Now Vargas and doctoral student Mario Guevara have developed a new approach that sharpens our ability to predict soil moisture, even in large areas where no data have been available. Compared to standard estimates produced by satellite-based sensors, the new approach increases the accuracy of these estimates by more than 20 percent. It also makes it possible to predict soil moisture conditions in much smaller areas and in greater detail than standard models have been able to show. They described their work in a recent issue of PLOS ONE, a peer-reviewed journal published by the Public Library of Science.
The best data on soil moisture now is collected using satellite-based sensors that deliver predictions in grids of about 27 kilometers per pixel. That's a space almost 17 miles square, about the distance from Main Street in Newark, Delaware, to historic New Castle on the Delaware River.
That's helpful for analyzing regional or global patterns, but such a large scale can provide only limited information on local conditions.
The method Guevara and Vargas have developed provides much higher definition, improving resolution from 27 kilometers to 1 kilometer per pixel -- or from about 17 miles to just over half a mile.
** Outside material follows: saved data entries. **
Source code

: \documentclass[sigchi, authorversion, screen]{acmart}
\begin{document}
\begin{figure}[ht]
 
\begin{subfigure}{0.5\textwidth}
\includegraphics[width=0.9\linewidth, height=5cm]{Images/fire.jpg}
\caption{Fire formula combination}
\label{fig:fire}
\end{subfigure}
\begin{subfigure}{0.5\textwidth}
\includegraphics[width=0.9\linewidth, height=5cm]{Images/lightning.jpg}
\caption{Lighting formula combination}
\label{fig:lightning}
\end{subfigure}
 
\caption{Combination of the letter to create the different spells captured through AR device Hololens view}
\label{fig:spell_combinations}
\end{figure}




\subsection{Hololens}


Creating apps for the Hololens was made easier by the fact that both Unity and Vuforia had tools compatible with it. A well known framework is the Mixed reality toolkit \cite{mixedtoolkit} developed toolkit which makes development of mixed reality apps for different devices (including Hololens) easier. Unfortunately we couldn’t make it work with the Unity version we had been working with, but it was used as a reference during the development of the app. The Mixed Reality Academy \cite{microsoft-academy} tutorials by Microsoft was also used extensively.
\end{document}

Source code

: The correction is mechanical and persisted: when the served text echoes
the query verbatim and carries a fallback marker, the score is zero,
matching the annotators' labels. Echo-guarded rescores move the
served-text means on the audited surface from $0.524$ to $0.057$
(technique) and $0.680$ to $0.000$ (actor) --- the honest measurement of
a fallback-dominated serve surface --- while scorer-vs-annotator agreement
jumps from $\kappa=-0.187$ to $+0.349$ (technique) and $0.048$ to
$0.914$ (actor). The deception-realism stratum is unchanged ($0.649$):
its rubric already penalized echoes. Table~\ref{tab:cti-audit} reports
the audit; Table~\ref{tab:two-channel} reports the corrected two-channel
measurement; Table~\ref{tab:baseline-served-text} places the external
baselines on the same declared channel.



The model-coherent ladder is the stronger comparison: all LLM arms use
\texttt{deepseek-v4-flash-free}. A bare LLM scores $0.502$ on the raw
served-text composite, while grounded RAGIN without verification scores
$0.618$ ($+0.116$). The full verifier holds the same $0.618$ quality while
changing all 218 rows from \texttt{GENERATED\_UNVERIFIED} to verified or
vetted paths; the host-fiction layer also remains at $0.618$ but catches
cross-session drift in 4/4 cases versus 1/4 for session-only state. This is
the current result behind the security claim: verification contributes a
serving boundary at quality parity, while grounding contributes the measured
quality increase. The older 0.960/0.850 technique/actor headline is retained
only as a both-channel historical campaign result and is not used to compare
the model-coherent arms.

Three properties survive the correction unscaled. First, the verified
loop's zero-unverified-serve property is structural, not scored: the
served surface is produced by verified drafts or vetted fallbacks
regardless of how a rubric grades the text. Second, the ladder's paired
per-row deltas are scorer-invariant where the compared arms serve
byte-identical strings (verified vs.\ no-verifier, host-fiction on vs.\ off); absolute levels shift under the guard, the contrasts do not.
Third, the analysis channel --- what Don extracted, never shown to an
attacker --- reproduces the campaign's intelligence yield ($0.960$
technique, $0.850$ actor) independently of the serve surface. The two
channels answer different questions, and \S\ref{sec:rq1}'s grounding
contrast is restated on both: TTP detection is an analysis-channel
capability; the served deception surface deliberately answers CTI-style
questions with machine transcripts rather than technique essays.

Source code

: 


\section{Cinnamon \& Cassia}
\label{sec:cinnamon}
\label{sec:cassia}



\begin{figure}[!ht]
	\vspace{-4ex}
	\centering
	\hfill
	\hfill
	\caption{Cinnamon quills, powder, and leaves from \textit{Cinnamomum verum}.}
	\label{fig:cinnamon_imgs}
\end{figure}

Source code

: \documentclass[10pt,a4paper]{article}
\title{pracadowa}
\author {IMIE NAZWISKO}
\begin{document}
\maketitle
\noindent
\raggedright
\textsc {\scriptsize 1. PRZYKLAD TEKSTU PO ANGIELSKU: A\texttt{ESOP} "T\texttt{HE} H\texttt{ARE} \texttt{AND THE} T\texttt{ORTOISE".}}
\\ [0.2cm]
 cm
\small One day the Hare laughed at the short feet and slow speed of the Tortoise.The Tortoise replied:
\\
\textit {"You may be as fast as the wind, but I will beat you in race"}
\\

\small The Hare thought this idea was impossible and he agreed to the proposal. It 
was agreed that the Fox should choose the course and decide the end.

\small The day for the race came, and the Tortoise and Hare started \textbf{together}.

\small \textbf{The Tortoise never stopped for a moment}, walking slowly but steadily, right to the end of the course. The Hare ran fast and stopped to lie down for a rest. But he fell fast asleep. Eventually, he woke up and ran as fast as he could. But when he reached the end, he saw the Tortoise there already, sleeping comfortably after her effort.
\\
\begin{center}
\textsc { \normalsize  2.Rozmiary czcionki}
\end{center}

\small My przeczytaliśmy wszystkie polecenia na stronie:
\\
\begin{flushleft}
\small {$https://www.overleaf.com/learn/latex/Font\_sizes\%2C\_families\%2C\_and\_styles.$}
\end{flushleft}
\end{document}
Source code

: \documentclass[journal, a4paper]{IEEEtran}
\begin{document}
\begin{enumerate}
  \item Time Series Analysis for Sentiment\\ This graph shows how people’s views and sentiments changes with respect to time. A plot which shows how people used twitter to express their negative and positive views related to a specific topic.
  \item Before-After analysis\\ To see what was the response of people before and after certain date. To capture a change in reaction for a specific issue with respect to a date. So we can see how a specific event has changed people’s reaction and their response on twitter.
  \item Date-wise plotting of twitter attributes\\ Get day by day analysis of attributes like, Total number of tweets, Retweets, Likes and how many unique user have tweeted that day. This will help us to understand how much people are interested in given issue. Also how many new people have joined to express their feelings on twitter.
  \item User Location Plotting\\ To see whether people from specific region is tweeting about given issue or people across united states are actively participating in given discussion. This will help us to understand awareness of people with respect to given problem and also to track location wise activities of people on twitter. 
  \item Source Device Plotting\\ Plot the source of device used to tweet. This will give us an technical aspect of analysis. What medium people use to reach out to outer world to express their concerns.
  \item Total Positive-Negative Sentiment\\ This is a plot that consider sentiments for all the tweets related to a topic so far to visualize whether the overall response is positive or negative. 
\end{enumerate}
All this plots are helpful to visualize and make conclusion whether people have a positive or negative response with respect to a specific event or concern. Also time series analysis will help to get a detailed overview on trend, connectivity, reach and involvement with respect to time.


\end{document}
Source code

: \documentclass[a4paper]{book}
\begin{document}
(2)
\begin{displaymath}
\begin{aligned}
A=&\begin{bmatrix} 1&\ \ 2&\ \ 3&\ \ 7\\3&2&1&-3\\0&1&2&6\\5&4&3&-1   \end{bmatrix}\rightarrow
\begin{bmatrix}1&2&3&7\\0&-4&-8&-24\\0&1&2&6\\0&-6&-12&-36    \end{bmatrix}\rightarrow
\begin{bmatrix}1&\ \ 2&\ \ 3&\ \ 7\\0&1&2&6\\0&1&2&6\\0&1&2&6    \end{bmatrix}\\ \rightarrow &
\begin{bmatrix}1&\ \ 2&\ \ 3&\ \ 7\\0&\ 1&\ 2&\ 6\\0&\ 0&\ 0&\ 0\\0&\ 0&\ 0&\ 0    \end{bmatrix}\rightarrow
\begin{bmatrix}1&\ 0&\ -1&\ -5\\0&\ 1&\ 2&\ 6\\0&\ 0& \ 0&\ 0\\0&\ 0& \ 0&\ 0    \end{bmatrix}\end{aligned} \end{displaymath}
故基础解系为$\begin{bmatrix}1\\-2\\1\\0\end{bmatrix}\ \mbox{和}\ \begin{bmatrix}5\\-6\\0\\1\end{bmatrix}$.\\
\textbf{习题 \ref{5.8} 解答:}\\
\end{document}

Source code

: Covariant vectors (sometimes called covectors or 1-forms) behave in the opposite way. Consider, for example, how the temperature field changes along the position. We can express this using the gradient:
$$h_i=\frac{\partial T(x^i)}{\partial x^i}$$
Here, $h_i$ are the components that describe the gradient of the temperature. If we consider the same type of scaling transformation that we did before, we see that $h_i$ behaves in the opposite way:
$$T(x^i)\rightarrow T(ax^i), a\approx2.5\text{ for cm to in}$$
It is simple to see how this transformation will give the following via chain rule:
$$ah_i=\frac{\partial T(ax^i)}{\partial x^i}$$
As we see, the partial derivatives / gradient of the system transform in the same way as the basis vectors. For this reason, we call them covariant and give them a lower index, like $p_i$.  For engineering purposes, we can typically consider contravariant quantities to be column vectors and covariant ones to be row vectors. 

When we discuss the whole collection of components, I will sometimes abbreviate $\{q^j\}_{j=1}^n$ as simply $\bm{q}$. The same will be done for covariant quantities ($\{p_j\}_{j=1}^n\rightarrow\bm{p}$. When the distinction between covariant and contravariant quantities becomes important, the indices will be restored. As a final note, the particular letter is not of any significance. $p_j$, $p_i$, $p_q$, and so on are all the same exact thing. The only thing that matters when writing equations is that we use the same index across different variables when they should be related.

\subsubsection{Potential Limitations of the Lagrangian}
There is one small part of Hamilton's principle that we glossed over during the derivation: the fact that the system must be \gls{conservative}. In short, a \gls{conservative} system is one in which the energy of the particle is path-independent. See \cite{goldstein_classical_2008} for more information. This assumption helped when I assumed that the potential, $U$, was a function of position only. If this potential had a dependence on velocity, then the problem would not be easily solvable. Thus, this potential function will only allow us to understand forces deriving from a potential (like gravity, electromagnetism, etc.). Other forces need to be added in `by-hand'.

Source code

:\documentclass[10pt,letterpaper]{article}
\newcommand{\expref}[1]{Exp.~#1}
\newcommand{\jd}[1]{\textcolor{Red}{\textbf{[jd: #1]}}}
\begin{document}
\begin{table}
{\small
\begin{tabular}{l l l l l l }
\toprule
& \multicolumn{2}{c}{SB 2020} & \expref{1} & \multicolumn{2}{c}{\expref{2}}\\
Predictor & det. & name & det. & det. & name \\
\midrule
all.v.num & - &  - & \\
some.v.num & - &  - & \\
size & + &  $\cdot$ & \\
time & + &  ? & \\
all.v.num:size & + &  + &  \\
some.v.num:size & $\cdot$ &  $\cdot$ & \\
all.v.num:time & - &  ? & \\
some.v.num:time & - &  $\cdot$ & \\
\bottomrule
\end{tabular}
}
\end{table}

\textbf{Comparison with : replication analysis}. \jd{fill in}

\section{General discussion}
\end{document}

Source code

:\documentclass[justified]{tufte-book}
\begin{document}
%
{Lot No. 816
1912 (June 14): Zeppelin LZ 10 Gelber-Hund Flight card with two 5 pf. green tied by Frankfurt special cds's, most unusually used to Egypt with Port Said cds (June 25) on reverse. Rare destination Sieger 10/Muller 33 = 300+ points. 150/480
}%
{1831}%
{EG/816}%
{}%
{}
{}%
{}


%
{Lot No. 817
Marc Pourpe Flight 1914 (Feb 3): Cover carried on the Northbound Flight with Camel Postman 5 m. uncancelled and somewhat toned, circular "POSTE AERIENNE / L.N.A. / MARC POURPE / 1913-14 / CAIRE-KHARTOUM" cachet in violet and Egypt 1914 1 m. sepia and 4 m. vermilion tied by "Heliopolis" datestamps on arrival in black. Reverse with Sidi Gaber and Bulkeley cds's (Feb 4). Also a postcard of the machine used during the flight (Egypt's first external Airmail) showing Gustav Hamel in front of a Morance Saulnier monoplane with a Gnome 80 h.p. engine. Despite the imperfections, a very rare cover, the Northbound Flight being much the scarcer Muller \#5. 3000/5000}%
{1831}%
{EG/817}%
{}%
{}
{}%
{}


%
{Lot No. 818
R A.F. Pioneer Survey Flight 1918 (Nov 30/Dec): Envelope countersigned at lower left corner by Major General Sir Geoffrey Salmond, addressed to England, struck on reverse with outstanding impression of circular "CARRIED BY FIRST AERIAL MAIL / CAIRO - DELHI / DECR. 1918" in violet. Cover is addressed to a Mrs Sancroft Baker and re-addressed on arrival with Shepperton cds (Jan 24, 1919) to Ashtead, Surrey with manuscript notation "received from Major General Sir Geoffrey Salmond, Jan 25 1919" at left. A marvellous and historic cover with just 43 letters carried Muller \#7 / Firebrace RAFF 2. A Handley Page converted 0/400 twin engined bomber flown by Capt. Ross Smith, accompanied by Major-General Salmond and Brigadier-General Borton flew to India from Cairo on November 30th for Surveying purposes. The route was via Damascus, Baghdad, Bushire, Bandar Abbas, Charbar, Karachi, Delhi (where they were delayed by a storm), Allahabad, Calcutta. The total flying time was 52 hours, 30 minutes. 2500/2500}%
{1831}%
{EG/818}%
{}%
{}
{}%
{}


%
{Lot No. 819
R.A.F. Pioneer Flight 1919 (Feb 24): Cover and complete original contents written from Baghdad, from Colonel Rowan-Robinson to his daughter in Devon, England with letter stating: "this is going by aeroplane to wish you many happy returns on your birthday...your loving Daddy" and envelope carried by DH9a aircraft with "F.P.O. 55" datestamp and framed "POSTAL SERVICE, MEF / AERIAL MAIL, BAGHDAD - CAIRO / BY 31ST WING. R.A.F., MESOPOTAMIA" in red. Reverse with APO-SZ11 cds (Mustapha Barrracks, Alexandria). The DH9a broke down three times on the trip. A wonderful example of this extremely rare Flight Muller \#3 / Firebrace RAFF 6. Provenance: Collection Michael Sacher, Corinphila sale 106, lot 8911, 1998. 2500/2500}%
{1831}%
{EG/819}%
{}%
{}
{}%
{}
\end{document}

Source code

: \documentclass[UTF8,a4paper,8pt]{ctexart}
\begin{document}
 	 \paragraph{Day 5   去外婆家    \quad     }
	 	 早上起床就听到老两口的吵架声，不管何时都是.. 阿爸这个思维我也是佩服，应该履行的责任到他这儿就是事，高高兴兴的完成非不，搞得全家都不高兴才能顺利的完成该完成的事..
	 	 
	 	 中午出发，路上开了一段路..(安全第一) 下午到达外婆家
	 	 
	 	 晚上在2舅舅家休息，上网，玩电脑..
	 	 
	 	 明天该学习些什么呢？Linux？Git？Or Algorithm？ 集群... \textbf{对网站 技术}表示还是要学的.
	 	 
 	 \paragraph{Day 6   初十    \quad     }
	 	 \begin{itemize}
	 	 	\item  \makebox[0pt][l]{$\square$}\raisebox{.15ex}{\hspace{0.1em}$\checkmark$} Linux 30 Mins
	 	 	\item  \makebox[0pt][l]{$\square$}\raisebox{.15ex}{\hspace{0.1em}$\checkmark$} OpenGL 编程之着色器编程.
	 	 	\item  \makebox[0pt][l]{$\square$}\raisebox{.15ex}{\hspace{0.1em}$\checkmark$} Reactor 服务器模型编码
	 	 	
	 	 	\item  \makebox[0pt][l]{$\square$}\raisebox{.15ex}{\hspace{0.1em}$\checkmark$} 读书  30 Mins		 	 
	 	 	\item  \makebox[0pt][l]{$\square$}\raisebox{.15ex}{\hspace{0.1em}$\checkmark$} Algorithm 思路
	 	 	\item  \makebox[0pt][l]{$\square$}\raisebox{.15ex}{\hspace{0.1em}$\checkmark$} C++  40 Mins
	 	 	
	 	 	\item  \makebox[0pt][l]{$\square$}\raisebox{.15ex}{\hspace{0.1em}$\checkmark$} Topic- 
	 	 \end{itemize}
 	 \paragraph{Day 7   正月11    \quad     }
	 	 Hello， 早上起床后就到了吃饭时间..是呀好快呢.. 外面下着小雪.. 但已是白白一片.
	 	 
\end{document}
That's roughly the distance from UD's Trabant Student Center on one end of East Main Street to the Newark Shopping Center on the other. Much tighter and much more useful for statewide applications.
The new approach combines data science and machine learning with the emerging science of geomorphometry -- quantitative analysis of land surface using topographic information, image analysis and spatial statistics.
Because soil moisture varies by location and changes over time, reliable measurement and predictive methods are essential. Topography -- defining the physical parameters of the Earth's surface -- is a critical factor for soil moisture estimates. Elevation, slope and other land-surface characteristics are strong predictors of how water -- from rain, irrigation and other sources -- will move, drain and affect an area.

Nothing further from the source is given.